A partir de ahí, sin embargo, página setenta del libro, “La lámpara de Aladino” parece empezar a perder aceite y su llama va menguando para brillar cada vez con menos intensidad. Sinceramente, parece que Sepúlveda haya rescatado algunos relatos de juventud para completar un mínimo de páginas que permitieran a la editorial publicar el libro. Cositas como “¡Ding-dong, ding-dong, son las cosas del amor!” resultan ridículas hasta alcanzar cotas insospechadas.
En “La isla” no se transmite ni un ápice de la emoción que supuestamente requiere el relato y la narración criminal “El ángel vengador” tampoco me engancha lo más mínimo. Sí me gusta el relato hiperbreve titulado “El árbol” y ni siquiera ese último cuento que da título a esta desigual obra, “La lámpara de Aladino”, te deja buen sabor de boca.
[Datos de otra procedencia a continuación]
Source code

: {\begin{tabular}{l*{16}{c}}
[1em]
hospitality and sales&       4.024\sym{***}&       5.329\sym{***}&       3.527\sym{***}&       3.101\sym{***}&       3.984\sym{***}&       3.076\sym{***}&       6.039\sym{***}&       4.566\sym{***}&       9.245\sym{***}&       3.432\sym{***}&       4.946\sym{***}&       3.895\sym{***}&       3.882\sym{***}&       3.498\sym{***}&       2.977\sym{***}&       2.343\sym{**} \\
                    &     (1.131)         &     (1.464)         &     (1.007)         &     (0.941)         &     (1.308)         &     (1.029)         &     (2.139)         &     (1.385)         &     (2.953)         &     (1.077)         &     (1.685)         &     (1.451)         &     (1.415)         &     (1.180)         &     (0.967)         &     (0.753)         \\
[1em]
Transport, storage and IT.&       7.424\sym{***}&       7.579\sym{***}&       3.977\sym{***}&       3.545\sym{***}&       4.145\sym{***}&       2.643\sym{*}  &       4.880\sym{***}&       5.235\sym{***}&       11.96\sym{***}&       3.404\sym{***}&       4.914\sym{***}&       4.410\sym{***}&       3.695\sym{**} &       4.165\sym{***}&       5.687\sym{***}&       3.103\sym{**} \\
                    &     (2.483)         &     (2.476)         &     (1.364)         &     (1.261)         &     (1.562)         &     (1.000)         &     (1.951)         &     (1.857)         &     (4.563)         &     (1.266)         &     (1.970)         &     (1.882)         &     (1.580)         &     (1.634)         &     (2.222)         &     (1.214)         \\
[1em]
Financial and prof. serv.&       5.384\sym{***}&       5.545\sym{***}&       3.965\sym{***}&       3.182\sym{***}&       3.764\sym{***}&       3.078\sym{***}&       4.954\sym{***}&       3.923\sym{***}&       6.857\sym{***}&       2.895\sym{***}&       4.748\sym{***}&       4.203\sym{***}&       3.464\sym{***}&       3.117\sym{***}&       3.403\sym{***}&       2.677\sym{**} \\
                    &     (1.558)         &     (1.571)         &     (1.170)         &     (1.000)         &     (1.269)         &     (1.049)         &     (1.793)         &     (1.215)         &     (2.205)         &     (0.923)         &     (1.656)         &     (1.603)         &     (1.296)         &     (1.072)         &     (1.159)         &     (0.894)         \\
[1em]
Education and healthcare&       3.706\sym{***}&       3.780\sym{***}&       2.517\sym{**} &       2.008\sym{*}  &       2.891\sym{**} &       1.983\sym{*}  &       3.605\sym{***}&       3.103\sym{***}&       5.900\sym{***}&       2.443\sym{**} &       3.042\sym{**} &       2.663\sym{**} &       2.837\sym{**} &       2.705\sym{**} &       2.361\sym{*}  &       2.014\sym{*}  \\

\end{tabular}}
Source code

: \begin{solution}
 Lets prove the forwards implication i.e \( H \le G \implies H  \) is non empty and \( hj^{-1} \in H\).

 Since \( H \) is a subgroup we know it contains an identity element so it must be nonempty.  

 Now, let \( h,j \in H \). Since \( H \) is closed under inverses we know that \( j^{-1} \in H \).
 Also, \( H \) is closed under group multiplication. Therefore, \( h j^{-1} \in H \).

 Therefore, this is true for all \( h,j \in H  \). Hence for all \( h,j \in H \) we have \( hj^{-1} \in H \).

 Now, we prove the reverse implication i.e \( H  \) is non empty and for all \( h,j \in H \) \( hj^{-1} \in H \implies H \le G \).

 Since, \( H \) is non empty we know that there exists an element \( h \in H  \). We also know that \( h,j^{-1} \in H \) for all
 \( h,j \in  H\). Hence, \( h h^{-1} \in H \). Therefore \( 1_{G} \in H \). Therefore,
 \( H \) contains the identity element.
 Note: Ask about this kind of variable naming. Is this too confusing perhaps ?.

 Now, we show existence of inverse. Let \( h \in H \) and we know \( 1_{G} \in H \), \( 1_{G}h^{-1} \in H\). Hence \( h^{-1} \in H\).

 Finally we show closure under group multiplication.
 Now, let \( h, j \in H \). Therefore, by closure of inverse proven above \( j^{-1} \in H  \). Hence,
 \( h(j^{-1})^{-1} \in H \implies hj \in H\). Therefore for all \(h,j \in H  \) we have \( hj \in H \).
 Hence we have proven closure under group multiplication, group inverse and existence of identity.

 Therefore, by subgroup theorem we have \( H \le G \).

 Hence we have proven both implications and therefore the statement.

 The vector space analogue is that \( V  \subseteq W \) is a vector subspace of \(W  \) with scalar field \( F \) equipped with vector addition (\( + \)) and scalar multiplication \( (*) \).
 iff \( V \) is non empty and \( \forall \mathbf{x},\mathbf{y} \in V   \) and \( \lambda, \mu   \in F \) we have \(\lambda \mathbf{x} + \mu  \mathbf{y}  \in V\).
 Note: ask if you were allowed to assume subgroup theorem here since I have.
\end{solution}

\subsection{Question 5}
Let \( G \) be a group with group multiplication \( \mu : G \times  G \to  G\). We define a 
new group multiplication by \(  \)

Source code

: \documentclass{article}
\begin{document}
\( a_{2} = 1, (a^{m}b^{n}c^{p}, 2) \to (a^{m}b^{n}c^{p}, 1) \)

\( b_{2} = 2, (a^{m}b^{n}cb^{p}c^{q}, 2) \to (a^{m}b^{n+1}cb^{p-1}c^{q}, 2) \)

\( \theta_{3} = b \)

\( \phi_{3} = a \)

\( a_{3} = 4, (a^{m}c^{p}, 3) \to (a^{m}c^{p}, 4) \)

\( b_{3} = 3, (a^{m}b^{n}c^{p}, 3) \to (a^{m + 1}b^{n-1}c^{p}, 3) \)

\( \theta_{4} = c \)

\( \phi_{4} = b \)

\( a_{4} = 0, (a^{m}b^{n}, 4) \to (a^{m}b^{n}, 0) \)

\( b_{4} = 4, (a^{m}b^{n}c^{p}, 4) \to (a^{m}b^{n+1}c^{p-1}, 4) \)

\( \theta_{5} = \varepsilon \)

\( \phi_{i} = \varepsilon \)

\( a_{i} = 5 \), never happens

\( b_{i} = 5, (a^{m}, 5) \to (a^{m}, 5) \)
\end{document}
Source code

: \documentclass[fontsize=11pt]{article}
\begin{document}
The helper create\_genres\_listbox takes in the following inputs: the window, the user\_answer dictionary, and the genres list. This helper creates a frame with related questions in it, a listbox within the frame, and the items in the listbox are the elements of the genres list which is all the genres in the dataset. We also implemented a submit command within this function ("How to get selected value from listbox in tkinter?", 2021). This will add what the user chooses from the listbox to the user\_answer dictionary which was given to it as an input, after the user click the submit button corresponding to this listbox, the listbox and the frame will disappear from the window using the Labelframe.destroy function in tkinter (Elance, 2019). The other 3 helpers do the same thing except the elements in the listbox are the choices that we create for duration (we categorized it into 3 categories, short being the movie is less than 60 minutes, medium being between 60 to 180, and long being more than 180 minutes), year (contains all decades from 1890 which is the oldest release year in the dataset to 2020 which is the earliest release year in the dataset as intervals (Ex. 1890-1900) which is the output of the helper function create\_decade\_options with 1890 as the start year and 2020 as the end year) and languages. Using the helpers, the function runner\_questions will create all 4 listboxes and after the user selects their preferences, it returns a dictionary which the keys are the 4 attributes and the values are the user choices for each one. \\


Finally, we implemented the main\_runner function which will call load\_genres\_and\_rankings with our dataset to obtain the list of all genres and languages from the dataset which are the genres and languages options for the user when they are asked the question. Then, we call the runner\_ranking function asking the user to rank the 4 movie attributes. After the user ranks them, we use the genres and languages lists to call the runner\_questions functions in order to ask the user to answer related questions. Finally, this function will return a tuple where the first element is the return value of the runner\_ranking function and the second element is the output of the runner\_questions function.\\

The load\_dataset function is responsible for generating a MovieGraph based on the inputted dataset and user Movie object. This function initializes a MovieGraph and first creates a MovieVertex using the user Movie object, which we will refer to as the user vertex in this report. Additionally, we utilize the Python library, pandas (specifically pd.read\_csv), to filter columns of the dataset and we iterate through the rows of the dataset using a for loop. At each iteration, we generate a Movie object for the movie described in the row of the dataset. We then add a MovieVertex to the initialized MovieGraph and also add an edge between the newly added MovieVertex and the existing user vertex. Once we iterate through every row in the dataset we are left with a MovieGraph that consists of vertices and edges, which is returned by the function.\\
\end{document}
Un libro, pues, que va de más a menos y que, eso sí, tiene una fotografía de portada de lo más llamativo, con ese humo en forma de genio que sale de la chimenea de la locomotora de un trenecito, el Patagonia Chu Chú, que tan bien nos contara el gran Raúl Argemí. Una fotografía de Daniel Mordzinski que va como anillo al dedo a los primeros cuentos pero que, después, pierde su capacidad de empuje y su efecto de arrastre.
Jesús Lens Espinosa de los Monteros.